- **Task**: Using the records below, find how many lines hold the word "appears" and reply with only that number.

═══

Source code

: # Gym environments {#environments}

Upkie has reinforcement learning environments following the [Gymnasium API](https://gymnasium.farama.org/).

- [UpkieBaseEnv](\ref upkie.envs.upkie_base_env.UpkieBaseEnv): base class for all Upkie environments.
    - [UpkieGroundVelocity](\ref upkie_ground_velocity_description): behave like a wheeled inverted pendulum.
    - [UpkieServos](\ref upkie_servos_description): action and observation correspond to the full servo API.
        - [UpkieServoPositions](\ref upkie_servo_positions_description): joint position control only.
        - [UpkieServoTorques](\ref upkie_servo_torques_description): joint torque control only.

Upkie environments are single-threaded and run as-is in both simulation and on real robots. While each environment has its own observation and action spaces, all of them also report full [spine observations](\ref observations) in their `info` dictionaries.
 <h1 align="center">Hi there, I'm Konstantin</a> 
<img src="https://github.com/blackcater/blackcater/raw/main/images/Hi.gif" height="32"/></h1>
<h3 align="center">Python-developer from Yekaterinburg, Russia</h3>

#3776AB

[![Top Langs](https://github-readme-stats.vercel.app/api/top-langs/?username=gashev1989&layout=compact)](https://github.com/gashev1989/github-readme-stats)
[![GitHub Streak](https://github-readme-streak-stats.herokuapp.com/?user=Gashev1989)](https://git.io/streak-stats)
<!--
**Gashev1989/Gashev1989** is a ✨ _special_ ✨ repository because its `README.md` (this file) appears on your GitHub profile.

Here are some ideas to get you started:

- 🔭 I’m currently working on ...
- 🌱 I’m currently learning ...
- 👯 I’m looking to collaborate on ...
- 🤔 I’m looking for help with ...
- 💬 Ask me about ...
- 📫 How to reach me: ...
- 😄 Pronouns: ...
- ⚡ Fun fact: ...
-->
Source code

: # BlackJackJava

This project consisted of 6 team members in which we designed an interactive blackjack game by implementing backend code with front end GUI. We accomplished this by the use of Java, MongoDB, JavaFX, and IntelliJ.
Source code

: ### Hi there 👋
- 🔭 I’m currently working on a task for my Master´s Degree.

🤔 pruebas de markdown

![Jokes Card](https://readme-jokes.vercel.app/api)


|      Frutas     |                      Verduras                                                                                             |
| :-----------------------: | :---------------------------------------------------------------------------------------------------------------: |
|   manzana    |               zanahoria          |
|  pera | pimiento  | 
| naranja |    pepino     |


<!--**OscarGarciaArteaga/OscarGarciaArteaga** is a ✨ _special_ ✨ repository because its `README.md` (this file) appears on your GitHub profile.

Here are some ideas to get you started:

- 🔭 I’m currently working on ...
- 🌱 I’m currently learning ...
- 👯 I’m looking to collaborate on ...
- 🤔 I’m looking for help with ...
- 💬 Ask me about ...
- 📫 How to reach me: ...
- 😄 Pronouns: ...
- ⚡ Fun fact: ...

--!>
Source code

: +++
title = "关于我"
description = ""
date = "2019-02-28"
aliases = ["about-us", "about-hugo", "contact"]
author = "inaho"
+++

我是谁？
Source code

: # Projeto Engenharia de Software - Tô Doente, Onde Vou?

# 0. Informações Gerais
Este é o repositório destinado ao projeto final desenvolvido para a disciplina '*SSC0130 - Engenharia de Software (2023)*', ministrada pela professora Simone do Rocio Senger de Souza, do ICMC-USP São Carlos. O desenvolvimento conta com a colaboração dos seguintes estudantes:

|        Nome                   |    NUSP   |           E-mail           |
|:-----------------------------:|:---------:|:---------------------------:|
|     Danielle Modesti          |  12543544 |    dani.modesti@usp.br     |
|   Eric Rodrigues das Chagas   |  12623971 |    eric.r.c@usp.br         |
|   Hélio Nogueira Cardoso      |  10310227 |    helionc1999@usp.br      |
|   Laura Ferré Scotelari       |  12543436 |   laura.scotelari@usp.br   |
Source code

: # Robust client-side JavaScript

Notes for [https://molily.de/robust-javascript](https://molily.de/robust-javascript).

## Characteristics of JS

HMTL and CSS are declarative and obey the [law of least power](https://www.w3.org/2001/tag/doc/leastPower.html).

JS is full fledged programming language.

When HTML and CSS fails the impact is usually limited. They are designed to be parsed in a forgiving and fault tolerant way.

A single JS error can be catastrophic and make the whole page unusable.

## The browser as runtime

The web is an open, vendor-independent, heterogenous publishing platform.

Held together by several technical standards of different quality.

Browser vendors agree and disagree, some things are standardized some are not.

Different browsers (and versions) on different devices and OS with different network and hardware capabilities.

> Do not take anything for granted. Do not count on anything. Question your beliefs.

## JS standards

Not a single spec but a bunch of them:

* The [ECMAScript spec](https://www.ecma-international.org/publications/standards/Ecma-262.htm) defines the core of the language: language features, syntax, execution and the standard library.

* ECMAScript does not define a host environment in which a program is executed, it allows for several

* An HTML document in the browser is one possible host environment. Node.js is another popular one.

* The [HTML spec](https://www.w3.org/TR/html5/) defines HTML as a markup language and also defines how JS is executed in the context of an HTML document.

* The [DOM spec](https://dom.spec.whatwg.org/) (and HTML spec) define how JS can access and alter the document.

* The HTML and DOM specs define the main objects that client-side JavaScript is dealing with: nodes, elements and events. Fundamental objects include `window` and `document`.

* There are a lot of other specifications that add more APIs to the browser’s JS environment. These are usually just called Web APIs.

═══

- **Answer section**: 2